→ **Task requirements**
Produce an exact copy of the line containing "240 万人的信息，绝大部分收集自社交网络。澳大利亚堪培拉的网络安全咨询公司 Internet" and of every line after it in the material below, ending with the final line.

→ **Records provided**
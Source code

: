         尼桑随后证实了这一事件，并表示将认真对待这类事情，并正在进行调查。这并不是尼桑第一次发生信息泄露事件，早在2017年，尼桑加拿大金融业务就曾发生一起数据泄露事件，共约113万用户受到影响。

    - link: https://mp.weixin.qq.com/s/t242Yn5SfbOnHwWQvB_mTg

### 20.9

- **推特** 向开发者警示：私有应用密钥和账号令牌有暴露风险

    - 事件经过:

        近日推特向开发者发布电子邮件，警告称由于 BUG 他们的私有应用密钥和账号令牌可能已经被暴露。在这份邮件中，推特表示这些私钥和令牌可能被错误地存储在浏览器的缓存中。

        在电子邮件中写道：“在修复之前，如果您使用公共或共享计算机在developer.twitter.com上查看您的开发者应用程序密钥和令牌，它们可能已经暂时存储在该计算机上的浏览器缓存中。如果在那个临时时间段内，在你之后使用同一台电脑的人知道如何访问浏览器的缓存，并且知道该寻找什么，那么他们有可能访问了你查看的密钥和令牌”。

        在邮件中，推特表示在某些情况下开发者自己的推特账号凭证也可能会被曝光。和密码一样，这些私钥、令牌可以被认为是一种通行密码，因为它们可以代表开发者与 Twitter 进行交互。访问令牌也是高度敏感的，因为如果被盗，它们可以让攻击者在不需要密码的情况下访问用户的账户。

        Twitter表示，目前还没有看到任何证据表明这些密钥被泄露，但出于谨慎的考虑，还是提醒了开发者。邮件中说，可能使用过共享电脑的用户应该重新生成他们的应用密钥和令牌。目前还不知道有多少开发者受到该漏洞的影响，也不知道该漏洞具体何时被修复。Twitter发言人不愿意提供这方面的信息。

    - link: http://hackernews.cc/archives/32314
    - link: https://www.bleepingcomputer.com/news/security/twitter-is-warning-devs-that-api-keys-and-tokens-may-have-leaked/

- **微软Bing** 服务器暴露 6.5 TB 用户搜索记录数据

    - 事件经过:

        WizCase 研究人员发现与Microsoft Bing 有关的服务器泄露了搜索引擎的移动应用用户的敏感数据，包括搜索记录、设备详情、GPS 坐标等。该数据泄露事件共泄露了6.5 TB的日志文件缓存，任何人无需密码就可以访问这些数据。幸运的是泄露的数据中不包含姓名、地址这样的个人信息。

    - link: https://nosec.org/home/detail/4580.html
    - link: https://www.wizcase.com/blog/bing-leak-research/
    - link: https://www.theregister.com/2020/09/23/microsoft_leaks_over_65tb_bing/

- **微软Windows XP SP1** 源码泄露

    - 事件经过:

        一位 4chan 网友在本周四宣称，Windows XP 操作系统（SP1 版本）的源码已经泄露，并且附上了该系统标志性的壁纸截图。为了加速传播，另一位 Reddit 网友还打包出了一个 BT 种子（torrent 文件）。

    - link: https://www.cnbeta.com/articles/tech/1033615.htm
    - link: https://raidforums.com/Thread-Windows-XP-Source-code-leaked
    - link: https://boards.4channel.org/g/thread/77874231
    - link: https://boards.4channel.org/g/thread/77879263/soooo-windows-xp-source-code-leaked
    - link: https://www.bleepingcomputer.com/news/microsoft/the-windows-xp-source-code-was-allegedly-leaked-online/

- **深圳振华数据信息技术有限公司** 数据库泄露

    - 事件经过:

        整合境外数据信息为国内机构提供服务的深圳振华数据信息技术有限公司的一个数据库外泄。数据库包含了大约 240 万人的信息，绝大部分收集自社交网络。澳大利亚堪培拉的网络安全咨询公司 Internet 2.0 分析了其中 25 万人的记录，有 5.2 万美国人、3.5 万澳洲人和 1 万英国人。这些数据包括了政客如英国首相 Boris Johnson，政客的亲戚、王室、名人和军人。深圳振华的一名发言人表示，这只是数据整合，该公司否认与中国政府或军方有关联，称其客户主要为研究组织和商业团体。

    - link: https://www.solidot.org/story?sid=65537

→ **Solved problem**
        整合境外数据信息为国内机构提供服务的深圳振华数据信息技术有限公司的一个数据库外泄。数据库包含了大约 240 万人的信息，绝大部分收集自社交网络。澳大利亚堪培拉的网络安全咨询公司 Internet 2.0 分析了其中 25 万人的记录，有 5.2 万美国人、3.5 万澳洲人和 1 万英国人。这些数据包括了政客如英国首相 Boris Johnson，政客的亲戚、王室、名人和军人。深圳振华的一名发言人表示，这只是数据整合，该公司否认与中国政府或军方有关联，称其客户主要为研究组织和商业团体。

    - link: https://www.solidot.org/story?sid=65537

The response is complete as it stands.